2. Should I use Co2? (I did a DIY Co2 bottle thing, but I need some sort of diffuser)
3. Should I use fertilizers and if so, what ones?

Thanks so much!


----------



## Seattle_Aquarist (Mar 7, 2008)

Hi CrimsonBlush,

I grow hairgrass in a 30 gallon (16" tall) aquarium with 72 watts of compact fluorescent lighting, CO2, and I dose using the EI method.


----------



## CrimsonBlush (Sep 8, 2008)

Seattle_Aquarist said:


> Hi CrimsonBlush,
> 
> I grow hairgrass in a 30 gallon (16" tall) aquarium with 72 watts of compact fluorescent lighting, CO2, and I dose using the EI method.


Thanks for the info! What kind of wattage do you think mine should have? Since its a smaller tank, smaller wattage right?


----------



## rich815 (Jun 27, 2007)

Seattle_Aquarist said:


> Hi CrimsonBlush,
> 
> I grow hairgrass in a 30 gallon (16" tall) aquarium with 72 watts of compact fluorescent lighting, CO2, and I dose using the EI method.

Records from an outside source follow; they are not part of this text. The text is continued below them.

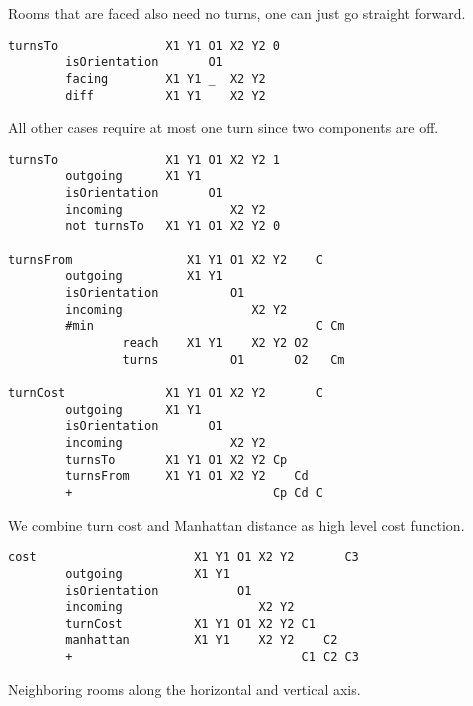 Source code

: Rooms that are faced also need no turns, one can just go straight
forward.

\begin{verbatim}
turnsTo               X1 Y1 O1 X2 Y2 0
        isOrientation       O1
        facing        X1 Y1 _  X2 Y2
        diff          X1 Y1    X2 Y2
\end{verbatim}

All other cases require at most one turn since two components are off.

\begin{verbatim}
turnsTo               X1 Y1 O1 X2 Y2 1
        outgoing      X1 Y1
        isOrientation       O1
        incoming               X2 Y2
        not turnsTo   X1 Y1 O1 X2 Y2 0

turnsFrom                X1 Y1 O1 X2 Y2    C
        outgoing         X1 Y1
        isOrientation          O1
        incoming                  X2 Y2
        #min                               C Cm
                reach    X1 Y1    X2 Y2 O2
                turns          O1       O2   Cm

turnCost              X1 Y1 O1 X2 Y2       C
        outgoing      X1 Y1
        isOrientation       O1
        incoming               X2 Y2
        turnsTo       X1 Y1 O1 X2 Y2 Cp
        turnsFrom     X1 Y1 O1 X2 Y2    Cd
        +                            Cp Cd C
\end{verbatim}

We combine turn cost and Manhattan distance as high level cost function.

\begin{verbatim}
cost                      X1 Y1 O1 X2 Y2       C3
        outgoing          X1 Y1
        isOrientation           O1
        incoming                   X2 Y2
        turnCost          X1 Y1 O1 X2 Y2 C1
        manhattan         X1 Y1    X2 Y2    C2
        +                                C1 C2 C3
\end{verbatim}

Neighboring rooms along the horizontal and vertical axis.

I'm growing a very lush forest of dwarf hairgrass in my foreground and regular hairgrass in the background of my 60P (about 18 gal) using 1x36W PC light fixture. If you are T8 I think you'd need at least 30w for a 10 gal. If you switch to T5 or PC (aka CF) I think 20-30W would be enough. I also follow an EI fert dosing regime....


----------



## CrimsonBlush (Sep 8, 2008)

rich815 said:


> I'm growing a very lush forest of dwarf hairgrass in my foreground and regular hairgrass in the background of my 60P (about 18 gal) using 1x36W PC light fixture. If you are T8 I think you'd need at least 30w for a 10 gal. If you switch to T5 or PC (aka CF) I think 20-30W would be enough. I also follow an EI fert dosing regime....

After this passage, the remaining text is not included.